Fielding's Score for 'The Getaway'.
Paul A. Lewis | United Kingdom | 07/26/2007
(5 out of 5 stars)
"Peckinpah's 'The Getaway' suffered very little interference from the studio. Reputedly, when he saw the rough cut the film's star Steve McQueen demanded some alternate takes be used because they showed him in a better light. However, unlike other Peckinpah-helmed pictures such as 'Pat Garrett and Billy the Kid' and 'Major Dundee', 'The Getaway' escaped from the clutches of the studio relatively unscathed. However, the studio did demand one major change: Jerry Fielding had composed a score for the movie, but the studio decided to abandon it in favour of a new score which was composed by Quincy Jones.
Whilst Jones' music for the film is almost iconic of early-1970s action cinema, Fielding's original score for the film (represented on this CD) is very different and feels more like the kind of score that Peckinpah would have used, together with a reworking of 'Shall We Gather at the River', a song that crops up in several of Peckinpah's films (usually used by Peckinpah as an ironic homage to John Ford's idealistic representation of the community).
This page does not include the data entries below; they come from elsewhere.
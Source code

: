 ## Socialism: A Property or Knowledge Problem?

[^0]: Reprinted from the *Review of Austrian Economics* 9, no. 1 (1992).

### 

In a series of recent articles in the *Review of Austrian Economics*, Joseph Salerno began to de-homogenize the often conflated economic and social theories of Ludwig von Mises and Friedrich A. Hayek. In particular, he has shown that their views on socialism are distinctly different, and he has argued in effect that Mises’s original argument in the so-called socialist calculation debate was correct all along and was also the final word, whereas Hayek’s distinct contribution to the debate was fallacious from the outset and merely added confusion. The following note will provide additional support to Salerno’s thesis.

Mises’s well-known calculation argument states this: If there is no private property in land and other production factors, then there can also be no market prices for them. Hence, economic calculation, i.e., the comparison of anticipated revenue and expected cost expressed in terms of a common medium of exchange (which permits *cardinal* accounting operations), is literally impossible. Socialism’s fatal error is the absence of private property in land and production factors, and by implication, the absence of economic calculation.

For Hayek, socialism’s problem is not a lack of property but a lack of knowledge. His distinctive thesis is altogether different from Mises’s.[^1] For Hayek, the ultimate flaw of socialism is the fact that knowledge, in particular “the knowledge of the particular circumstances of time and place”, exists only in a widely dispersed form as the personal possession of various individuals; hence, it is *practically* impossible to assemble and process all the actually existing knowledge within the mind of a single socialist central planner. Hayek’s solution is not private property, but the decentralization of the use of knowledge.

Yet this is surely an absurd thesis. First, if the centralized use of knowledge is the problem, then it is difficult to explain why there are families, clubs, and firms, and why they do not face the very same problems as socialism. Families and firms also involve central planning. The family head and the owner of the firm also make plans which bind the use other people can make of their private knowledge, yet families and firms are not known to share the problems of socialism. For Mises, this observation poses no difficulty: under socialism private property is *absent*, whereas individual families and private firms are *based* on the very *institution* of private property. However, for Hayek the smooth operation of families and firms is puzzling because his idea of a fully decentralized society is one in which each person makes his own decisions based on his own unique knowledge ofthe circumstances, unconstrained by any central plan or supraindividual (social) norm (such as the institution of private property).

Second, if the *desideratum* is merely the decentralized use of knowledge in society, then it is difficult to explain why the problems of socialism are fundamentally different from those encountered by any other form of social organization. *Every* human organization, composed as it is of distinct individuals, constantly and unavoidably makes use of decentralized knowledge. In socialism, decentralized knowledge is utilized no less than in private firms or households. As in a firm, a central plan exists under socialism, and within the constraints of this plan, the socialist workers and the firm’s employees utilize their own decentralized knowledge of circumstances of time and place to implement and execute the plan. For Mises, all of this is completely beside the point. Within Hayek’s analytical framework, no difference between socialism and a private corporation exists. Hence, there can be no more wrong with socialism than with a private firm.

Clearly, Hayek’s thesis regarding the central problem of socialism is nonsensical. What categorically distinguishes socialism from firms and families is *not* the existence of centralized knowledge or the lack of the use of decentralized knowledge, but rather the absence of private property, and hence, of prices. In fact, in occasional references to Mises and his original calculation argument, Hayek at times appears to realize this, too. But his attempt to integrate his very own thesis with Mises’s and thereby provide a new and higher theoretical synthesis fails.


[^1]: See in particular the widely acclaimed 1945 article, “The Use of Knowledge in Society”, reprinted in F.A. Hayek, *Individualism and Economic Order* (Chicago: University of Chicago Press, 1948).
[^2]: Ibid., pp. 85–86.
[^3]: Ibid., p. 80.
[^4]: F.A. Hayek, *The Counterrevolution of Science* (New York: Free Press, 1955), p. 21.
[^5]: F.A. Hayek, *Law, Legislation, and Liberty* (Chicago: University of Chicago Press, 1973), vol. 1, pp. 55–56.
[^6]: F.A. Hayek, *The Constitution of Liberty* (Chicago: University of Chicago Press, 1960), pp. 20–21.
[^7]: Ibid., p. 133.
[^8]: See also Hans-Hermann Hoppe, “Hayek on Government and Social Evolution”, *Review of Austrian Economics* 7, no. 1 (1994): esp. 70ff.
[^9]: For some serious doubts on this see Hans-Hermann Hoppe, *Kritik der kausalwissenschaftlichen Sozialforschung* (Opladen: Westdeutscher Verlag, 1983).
For me, Fielding's score surpasses Jones' work for the film, and I particularly enjoyed the music Fielding composed for the heist sequence, which is tense and somewhat similar to the music Fielding composed for Starbuck bank robbery in the opening scenes of 'The Wild Bunch'.
The CD also contains a short documentary about the scoring of the film.
So this isn't Quincy Jones' score for 'The Getaway', but it *is* a fascinating insight into the movie that could-have-been. If only Fielding's music could be re-integrated into the movie: I'd love to see how the score plays out alongside the finished edit of the film."